Tuesday 17 February 2009

The heart of the matter

The human heart is an amazing yet mysterious organ. It is about the size of a clenched fist and weighs less than half a kilogram. Yet it beats continuously without rest and can create enough pressure to squirt blood to a distance of up to 10 metres. In one year it beats about 35 million times. But what makes it start ticking at the embryonic stage is still a mystery.

On Sunday, the nation was informed of the news that the father of singer Siti Nurhaliza has passed away after undergoing heart surgery. Tarudin Ismail had collapsed at his home in Kuala Lipis and was brought to Ampang Puteri Specialist Hospital where bypass surgery was performed. My condolonces to Siti Nurhaliza and her family on this tragic loss.

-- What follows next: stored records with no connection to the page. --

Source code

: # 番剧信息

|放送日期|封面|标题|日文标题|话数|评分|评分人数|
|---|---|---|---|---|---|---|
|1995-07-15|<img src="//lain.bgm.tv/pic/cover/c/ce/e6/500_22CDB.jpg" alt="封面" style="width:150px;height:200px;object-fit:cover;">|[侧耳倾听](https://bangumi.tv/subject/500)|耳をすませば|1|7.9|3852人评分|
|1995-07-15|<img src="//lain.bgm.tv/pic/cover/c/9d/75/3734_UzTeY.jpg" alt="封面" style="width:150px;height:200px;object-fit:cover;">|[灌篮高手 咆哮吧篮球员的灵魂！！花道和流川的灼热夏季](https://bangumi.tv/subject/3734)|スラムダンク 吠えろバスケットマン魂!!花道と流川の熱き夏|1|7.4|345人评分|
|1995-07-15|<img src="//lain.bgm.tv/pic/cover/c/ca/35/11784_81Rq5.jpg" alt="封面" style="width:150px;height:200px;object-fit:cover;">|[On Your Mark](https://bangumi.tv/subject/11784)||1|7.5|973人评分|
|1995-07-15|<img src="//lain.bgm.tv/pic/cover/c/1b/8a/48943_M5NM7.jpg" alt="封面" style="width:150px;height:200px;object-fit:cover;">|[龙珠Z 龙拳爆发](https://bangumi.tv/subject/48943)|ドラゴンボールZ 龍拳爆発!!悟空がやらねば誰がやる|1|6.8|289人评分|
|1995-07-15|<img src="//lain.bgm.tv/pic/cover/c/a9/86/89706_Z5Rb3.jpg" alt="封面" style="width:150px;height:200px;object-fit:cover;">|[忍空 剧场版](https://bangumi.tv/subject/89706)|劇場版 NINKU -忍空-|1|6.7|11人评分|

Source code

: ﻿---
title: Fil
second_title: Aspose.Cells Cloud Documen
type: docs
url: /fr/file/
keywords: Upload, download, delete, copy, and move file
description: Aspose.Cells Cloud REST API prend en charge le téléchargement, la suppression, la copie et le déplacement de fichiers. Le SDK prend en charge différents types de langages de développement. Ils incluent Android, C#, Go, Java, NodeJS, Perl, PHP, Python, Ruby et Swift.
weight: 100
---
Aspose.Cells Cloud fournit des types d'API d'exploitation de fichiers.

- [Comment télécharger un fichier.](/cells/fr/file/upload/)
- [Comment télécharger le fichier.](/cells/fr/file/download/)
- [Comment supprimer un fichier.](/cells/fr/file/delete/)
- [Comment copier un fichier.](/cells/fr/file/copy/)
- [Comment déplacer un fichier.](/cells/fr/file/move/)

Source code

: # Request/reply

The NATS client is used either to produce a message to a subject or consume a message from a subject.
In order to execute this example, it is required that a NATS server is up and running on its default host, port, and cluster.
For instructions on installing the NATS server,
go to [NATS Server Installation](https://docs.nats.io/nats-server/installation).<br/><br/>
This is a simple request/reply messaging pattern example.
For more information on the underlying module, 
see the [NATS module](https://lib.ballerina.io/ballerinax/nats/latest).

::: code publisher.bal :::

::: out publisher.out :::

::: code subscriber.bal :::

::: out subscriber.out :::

I first caught hold of the news on TV that night. The images of Siti and her family at the hospital reminded me of another traumatic event I experienced at that very same hospital four years ago. It involved a very close friend who also suffered a heart attack.

When I was based in KL a few years ago, I was part of our company's Tender & Contracts Department. Our task was to prepare tender and bid proposals for various projects. It was quite a tough job and working late into the night was a norm. We were a small team, only three of us : myself and two colleagues named Hasnul and Shaifudin. Although the job was tedious, we enjoyed what we do because each of us specializes in a certain area and we complement each other very well. Hasnul is the longest serving employee, having been there when the boss first started the firm. His dedication to his work is second to none and that is why I enjoy working with him.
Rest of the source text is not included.